Je ne sais si cette question a été abordée par les posqim. Permettez toutefois à l’ancien magistrat que je suis de vous faire part des réflexions suivantes :
Votre question rejoint celle, souvent posée, de savoir si un avocat a moralement le droit de prendre la défense d’un individu qu’il sait coupable, ou de plaider une cause dont il est convaincu qu’elle est indéfendable.
Si l’on se place à un niveau théorique, on est tenu de postuler, dans un Etat de droit, que nul n’est coupable aussi longtemps qu’il n’a pas été déclaré tel par la justice. En d’autres termes, l’avocat n’a pas, se substituant à la justice, à prononcer un « pré-jugement » contre un justiciable.
D’autre part, le rôle de l’avocat ne consiste pas seulement à défendre sur le fond la cause qui lui a été confiée, mais à assurer la contradiction du débat judiciaire, et de faire valoir, face à ses adversaires et à ses juges, les règles de droit – et notamment de procédure – sans le respect desquelles il ne peut y avoir de véritable justice.
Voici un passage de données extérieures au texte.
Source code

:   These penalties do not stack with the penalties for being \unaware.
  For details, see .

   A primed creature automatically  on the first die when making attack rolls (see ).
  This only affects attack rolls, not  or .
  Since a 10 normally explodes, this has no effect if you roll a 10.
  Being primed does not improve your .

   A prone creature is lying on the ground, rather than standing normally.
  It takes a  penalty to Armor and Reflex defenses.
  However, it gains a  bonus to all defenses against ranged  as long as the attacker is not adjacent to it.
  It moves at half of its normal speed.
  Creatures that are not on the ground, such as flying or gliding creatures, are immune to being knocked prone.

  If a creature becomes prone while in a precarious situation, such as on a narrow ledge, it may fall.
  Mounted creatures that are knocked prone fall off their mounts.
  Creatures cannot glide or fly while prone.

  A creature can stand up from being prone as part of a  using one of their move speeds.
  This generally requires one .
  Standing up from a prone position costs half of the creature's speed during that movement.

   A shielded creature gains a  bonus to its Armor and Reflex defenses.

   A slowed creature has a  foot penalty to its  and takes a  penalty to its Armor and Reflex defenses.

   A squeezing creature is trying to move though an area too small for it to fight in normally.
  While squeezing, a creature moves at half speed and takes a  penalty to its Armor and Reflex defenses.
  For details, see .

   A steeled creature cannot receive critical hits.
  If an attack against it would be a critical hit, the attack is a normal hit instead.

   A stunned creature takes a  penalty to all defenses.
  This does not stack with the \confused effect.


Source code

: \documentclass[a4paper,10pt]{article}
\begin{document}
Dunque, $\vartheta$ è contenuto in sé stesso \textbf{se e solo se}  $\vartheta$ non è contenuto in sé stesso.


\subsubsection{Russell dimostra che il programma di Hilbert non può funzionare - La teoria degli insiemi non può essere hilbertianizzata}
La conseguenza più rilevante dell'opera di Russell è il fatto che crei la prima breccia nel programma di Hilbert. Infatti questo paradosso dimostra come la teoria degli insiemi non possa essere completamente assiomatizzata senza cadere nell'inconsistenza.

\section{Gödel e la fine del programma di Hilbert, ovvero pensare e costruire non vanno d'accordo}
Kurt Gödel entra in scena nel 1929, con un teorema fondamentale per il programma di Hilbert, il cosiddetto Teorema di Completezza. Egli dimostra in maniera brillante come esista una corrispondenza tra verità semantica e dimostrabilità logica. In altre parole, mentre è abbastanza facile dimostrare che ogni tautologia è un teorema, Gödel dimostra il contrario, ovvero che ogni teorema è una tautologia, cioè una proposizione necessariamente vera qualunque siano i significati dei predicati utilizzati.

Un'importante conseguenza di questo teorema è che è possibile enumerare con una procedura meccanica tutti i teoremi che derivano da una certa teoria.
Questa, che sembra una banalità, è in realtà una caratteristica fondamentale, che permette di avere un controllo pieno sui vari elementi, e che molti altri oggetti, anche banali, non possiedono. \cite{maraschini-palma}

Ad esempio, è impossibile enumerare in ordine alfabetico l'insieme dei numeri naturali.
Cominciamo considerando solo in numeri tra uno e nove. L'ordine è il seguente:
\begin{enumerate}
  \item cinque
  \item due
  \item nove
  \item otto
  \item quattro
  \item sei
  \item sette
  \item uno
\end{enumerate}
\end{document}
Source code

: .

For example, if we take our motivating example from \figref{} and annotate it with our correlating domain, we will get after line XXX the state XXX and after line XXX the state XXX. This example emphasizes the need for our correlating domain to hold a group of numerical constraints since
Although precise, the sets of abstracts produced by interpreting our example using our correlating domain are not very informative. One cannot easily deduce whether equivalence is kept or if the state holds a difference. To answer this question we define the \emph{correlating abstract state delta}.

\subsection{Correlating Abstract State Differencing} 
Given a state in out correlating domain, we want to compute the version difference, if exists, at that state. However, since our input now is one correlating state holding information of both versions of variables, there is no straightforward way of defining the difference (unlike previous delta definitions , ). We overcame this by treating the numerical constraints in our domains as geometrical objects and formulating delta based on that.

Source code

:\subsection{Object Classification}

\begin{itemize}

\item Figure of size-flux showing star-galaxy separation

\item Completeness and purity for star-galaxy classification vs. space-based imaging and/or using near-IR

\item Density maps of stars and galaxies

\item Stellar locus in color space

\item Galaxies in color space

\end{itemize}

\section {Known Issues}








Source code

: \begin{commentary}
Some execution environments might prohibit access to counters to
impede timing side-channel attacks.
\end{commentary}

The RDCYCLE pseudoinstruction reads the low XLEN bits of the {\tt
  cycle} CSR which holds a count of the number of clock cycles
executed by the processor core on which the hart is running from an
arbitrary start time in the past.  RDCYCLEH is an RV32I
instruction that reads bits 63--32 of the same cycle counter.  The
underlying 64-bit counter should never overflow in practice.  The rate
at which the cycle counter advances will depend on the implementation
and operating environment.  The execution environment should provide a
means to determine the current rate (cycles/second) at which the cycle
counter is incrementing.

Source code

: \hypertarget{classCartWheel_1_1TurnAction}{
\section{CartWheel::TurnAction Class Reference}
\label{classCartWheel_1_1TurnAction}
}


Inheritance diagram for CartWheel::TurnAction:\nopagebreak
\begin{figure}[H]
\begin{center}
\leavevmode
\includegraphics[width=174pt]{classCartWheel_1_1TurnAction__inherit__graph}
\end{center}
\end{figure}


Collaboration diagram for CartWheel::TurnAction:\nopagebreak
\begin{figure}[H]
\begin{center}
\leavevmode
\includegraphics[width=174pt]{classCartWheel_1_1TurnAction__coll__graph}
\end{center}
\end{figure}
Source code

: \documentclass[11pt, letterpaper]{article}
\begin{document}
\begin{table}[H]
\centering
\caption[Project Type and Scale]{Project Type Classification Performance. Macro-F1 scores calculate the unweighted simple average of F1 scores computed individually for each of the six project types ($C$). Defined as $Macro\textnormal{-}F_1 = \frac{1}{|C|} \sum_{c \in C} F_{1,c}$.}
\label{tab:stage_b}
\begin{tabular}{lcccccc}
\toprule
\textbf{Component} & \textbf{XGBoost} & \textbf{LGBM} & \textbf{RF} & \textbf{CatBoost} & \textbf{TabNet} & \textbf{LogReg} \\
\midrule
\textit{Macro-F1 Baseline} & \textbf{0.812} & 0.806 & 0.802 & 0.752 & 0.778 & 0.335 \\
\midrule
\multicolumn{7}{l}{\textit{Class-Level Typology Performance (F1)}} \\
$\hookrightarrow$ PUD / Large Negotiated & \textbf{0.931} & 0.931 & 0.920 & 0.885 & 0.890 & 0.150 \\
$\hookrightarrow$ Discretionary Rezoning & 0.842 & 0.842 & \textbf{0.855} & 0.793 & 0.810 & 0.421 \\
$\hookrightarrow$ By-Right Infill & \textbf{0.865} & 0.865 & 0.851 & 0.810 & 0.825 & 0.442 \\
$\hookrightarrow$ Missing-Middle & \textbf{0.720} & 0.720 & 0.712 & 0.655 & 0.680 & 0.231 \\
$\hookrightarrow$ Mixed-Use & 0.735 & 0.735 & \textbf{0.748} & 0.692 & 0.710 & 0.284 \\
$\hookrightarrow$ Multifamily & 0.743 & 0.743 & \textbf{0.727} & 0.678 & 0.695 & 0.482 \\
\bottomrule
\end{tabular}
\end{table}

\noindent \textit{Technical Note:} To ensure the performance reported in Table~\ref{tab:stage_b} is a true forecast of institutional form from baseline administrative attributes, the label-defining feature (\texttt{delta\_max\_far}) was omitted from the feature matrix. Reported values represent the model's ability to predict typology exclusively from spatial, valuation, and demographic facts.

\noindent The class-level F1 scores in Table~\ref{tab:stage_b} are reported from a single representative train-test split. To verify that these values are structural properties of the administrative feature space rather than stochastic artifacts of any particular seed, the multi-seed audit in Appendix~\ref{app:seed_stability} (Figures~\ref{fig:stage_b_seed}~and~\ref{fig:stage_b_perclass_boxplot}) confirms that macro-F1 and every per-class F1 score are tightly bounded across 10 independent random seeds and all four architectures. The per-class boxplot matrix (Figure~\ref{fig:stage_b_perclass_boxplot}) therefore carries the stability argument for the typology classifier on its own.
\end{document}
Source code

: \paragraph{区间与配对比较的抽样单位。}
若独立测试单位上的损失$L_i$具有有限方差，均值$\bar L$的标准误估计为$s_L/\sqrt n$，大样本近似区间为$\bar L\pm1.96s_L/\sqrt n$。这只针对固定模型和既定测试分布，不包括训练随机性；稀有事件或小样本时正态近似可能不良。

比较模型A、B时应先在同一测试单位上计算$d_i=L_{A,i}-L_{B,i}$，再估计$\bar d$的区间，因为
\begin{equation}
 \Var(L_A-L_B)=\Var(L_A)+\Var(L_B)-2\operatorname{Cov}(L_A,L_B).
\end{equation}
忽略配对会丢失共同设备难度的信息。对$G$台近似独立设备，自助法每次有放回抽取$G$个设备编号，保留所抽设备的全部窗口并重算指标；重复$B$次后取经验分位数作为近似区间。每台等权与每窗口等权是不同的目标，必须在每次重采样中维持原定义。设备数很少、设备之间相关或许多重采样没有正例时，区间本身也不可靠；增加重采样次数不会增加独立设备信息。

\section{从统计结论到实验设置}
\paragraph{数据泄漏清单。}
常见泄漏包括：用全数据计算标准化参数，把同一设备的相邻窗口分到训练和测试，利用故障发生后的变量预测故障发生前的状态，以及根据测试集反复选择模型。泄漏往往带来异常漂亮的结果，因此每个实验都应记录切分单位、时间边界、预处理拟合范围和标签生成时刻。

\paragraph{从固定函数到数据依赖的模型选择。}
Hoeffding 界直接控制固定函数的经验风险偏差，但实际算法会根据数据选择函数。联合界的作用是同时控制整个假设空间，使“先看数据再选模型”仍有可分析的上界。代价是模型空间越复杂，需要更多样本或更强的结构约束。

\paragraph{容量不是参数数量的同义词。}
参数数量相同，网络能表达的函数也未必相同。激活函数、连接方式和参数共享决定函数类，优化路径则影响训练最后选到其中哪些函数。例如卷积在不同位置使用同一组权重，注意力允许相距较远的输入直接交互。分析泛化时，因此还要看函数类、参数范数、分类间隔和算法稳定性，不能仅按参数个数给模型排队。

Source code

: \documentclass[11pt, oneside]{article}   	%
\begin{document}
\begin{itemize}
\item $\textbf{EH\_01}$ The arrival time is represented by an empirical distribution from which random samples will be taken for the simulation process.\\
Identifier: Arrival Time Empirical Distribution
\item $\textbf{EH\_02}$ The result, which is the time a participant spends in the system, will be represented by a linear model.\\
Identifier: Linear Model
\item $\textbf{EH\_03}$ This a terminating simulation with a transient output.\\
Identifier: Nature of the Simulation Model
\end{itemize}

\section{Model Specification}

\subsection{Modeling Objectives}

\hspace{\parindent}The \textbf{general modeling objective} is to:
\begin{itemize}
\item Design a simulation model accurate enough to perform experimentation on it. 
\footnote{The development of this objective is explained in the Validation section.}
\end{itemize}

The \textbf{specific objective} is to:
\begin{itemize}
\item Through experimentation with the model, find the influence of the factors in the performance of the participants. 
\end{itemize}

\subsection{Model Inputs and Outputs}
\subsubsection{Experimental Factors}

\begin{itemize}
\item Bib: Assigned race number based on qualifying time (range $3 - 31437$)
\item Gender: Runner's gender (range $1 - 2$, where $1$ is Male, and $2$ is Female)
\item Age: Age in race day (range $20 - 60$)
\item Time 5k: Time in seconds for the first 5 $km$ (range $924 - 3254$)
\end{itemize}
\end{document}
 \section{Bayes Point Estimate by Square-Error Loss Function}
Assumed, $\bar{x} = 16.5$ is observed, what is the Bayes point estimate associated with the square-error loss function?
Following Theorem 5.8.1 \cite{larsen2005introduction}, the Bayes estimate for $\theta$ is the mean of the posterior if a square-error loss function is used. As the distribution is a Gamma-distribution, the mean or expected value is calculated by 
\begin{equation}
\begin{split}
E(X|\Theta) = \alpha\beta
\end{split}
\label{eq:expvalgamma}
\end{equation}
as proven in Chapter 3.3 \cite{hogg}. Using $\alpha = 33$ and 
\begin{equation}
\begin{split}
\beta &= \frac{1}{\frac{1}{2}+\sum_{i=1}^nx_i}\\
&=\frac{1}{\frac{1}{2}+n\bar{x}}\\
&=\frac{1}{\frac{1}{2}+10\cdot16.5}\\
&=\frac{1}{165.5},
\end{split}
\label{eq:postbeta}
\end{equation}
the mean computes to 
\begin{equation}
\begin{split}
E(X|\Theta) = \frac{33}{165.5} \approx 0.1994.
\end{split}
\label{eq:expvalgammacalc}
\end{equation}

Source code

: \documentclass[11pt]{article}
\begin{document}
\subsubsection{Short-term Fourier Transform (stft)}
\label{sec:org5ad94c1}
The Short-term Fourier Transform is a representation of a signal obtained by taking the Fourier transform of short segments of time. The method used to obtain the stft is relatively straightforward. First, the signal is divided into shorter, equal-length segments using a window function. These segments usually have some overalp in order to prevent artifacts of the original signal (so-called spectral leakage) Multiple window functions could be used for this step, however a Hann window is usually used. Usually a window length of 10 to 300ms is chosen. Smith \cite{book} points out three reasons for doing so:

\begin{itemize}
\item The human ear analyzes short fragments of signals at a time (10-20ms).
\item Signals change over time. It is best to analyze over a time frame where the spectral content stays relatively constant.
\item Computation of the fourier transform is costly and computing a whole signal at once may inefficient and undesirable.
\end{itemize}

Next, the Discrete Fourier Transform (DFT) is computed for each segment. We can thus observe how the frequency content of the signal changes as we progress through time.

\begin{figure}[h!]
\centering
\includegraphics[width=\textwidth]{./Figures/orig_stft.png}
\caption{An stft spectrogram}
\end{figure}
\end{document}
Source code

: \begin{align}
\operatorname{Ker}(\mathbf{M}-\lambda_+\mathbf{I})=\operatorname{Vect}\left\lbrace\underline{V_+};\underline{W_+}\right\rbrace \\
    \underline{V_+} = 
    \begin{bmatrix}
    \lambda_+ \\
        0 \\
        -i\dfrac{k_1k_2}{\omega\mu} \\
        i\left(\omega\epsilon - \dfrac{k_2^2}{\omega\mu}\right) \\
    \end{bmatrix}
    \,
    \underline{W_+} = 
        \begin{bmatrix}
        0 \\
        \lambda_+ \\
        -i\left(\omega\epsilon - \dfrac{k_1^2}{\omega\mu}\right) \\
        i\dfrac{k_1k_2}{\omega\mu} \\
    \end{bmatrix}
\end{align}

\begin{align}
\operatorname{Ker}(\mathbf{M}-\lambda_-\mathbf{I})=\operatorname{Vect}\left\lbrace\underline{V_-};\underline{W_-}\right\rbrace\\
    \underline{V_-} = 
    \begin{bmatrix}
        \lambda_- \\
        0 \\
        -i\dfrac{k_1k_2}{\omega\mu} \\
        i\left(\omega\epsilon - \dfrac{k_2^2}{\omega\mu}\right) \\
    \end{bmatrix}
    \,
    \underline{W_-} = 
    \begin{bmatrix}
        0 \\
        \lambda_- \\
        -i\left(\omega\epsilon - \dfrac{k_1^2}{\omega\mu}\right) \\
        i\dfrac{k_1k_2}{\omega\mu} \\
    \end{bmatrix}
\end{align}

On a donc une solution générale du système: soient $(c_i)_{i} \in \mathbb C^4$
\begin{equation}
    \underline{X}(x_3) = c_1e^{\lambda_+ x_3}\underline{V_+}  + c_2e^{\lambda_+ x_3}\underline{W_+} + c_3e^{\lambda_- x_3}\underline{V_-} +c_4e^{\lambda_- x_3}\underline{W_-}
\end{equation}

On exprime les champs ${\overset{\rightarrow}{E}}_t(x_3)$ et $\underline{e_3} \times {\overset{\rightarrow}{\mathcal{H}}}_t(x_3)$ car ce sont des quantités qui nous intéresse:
A ce niveau-là, il est bien moins le mandataire de son client que l’auxiliaire de la justice au sens le plus noble du terme.
C’est pourquoi il va de soi, dans un pays libre, que le plus « immonde salaud » a le droit de se faire assister par un avocat, et que celui-ci a le devoir, sans préjuger de sa culpabilité, de faire valoir tous les éléments – de fait et de droit – qui plaident en sa faveur.
Mais il va également de soi qu’un avocat a tout à fait le droit de refuser une cause qui heurte ses convictions, tout comme il a le devoir de ne pas accepter celles dans lesquelles il a un conflit d’intérêt.
J’ajoute qu’il existe, dans les batei din israéliens, juridictions chargées de trancher certains litiges conformément à la halakha, des avocats spécialisés dont le rôle est de représenter les justiciables.